Description of the task. If a line in the entries below includes "noreferrer", pick it out and copy it.

Stored data:
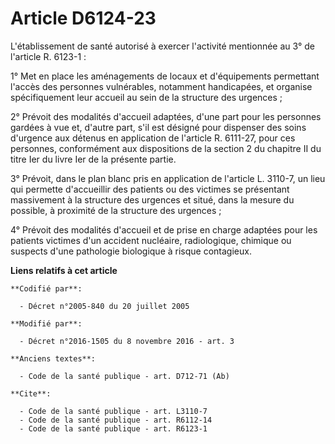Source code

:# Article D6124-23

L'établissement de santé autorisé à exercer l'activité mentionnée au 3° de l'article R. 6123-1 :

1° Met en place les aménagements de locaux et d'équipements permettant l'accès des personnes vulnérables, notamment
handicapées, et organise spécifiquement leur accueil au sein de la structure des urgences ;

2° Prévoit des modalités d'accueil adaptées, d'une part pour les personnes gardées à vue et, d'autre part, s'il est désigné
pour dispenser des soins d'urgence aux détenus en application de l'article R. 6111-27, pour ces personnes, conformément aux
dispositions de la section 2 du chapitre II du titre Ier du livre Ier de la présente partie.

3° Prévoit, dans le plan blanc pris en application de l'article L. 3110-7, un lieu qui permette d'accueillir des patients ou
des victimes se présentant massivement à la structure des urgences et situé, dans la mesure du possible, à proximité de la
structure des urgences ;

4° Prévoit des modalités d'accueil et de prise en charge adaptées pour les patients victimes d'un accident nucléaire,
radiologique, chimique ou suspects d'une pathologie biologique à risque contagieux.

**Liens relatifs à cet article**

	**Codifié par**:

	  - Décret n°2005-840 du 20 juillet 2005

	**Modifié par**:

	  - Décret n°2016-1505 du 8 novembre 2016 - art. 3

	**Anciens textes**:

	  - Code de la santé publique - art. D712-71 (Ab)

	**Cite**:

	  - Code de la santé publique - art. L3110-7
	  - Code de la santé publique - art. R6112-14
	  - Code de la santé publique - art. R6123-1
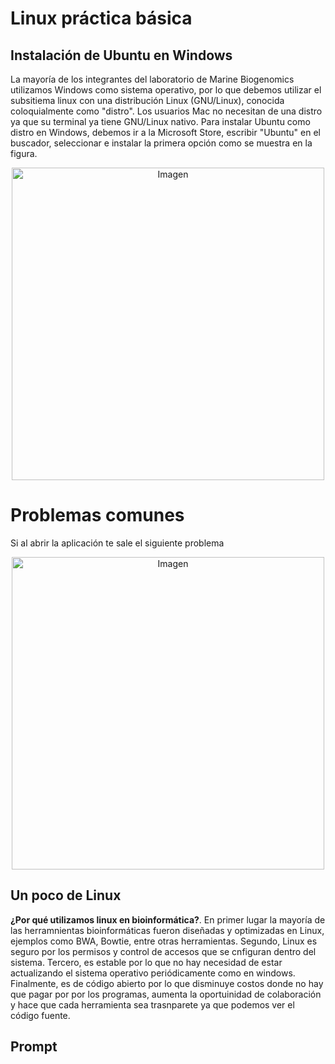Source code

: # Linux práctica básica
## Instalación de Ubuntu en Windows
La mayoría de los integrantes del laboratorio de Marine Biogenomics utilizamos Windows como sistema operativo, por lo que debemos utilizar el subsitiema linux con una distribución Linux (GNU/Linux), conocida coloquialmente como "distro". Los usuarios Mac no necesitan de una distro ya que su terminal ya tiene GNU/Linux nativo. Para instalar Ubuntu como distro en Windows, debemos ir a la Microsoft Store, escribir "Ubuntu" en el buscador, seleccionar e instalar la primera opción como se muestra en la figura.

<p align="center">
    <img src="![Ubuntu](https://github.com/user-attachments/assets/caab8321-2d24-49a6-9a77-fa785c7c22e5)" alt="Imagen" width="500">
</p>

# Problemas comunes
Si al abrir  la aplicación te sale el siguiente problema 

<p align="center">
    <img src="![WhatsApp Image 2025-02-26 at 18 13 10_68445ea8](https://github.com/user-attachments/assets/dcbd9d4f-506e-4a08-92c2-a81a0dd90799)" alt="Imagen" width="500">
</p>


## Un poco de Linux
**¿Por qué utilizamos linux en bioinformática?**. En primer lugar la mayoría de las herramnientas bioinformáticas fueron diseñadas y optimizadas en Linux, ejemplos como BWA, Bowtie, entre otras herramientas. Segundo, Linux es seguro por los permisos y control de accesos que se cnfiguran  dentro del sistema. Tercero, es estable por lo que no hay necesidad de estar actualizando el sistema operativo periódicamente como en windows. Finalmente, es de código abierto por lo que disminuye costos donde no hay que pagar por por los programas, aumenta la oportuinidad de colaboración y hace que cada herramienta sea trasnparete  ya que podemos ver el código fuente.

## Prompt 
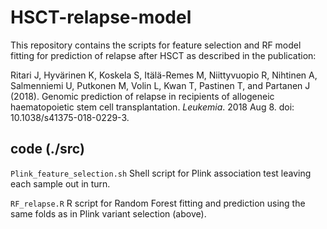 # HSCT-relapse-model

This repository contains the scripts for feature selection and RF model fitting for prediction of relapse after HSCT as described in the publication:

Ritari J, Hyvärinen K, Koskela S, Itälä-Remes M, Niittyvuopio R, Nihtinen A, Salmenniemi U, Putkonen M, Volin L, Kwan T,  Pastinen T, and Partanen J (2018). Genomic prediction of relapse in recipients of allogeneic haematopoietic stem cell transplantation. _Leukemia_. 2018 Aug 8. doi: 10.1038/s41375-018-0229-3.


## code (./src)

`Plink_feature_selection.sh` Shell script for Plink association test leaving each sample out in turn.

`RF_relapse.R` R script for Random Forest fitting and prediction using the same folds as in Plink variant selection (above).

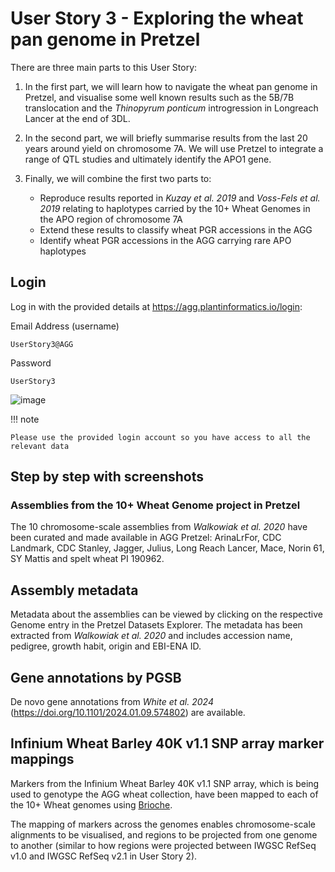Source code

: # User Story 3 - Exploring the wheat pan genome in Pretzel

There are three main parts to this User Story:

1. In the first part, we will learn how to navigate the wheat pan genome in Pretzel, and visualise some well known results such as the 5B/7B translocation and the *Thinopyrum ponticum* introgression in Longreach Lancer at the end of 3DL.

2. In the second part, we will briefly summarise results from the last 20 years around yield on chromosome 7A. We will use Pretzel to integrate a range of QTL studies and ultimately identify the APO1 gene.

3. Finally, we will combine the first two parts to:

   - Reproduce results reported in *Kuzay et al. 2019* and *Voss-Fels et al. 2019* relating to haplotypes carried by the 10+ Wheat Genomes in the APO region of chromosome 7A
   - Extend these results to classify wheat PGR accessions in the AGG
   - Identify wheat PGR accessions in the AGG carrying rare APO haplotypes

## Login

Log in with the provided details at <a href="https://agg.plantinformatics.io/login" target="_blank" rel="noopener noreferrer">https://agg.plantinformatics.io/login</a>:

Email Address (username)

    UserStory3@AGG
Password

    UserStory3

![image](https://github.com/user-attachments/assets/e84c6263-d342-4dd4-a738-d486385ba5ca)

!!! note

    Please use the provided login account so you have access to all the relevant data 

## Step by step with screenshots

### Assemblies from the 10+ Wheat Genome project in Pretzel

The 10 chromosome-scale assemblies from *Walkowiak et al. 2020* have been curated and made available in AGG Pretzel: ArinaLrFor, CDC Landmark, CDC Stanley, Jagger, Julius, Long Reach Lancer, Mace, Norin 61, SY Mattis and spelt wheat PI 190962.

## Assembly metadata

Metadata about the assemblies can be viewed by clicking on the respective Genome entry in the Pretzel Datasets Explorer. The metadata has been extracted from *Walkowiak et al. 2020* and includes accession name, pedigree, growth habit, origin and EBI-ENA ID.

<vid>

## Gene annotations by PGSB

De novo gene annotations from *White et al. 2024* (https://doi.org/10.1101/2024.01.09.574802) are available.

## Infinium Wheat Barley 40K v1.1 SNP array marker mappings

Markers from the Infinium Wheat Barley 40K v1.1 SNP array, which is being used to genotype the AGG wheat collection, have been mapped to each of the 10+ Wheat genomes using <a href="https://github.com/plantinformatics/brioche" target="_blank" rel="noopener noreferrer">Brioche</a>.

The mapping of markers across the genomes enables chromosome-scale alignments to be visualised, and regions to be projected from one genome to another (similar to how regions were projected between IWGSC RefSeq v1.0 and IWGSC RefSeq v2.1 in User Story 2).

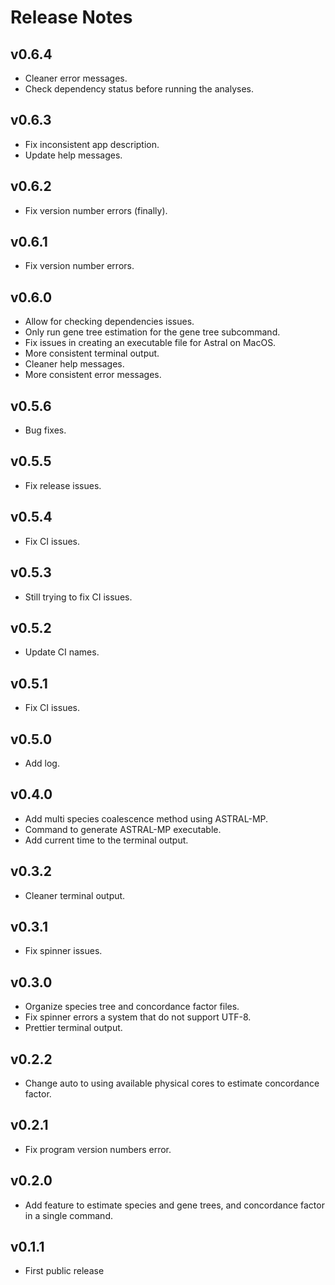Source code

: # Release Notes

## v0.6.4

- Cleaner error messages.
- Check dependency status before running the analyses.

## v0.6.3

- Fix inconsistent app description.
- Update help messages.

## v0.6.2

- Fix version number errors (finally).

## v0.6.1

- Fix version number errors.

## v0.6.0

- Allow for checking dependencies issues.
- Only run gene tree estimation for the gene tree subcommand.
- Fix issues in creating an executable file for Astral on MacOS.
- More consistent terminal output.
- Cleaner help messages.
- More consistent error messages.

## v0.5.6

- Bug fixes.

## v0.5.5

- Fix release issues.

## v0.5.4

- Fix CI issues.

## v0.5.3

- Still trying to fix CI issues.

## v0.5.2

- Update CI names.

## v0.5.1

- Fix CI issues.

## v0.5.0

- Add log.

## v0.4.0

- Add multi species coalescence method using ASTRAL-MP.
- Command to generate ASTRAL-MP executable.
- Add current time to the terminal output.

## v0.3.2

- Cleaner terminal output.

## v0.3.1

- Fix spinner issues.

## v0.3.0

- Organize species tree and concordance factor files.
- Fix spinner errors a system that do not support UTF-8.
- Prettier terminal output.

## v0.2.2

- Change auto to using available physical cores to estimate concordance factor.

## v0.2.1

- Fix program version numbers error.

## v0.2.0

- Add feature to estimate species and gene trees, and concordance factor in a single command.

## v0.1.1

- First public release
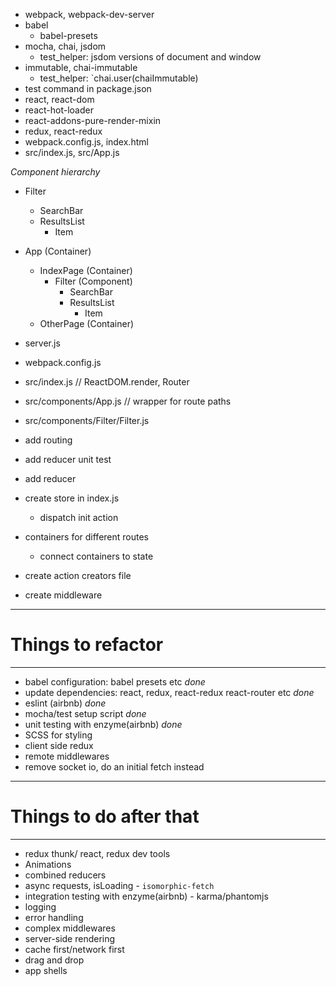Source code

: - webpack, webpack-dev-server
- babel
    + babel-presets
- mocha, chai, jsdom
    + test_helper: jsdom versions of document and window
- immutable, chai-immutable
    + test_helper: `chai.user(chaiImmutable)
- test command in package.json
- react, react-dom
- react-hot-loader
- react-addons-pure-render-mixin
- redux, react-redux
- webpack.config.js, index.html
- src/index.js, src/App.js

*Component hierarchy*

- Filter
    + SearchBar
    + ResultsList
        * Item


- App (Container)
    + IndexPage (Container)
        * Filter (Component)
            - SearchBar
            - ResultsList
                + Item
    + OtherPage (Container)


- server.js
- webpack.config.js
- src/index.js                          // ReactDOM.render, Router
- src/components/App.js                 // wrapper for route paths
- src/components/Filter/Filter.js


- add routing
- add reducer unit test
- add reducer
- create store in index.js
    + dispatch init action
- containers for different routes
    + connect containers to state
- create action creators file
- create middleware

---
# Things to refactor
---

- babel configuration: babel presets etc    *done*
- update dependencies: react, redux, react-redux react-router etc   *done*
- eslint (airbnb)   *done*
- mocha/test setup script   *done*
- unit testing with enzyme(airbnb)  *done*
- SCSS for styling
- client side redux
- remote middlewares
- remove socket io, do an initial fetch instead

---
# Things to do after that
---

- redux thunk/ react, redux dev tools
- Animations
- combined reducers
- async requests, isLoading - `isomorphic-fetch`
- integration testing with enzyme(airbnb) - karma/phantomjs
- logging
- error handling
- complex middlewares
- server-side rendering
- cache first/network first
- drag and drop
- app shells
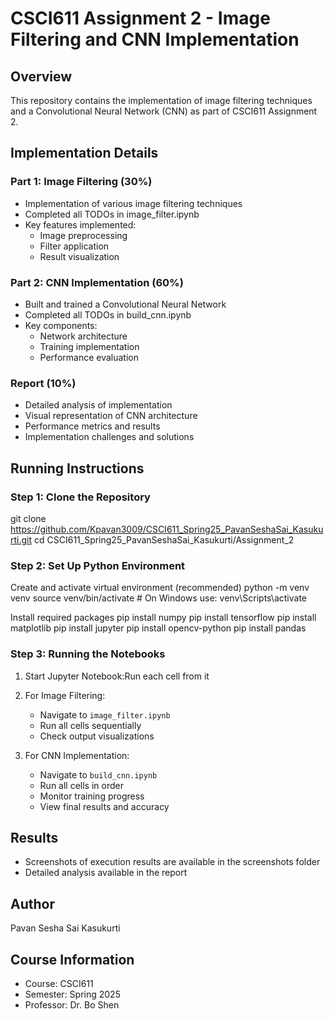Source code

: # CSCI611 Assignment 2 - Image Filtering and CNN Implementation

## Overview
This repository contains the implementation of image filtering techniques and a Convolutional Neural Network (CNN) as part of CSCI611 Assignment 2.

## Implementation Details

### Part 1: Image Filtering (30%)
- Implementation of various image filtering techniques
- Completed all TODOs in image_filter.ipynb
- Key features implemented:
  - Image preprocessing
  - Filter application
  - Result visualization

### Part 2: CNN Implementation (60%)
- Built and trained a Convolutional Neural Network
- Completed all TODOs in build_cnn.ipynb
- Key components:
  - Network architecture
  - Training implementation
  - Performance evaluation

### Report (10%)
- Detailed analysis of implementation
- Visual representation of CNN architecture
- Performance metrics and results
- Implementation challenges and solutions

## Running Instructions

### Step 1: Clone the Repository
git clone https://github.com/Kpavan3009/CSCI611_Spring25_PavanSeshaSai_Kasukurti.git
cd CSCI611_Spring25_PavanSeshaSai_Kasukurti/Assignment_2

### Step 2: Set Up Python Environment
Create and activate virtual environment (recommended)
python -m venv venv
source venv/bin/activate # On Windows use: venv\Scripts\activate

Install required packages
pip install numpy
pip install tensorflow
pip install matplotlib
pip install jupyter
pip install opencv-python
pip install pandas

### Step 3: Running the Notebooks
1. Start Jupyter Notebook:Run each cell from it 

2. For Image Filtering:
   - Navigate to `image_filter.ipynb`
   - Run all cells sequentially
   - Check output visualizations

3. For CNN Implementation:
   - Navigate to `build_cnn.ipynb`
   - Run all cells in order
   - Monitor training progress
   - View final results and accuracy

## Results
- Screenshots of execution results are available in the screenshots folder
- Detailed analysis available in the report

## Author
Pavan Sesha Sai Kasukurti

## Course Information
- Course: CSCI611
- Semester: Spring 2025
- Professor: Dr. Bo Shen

Response area.
Log in with the provided details at <a href="https://agg.plantinformatics.io/login" target="_blank" rel="noopener noreferrer">https://agg.plantinformatics.io/login</a>:
Markers from the Infinium Wheat Barley 40K v1.1 SNP array, which is being used to genotype the AGG wheat collection, have been mapped to each of the 10+ Wheat genomes using <a href="https://github.com/plantinformatics/brioche" target="_blank" rel="noopener noreferrer">Brioche</a>.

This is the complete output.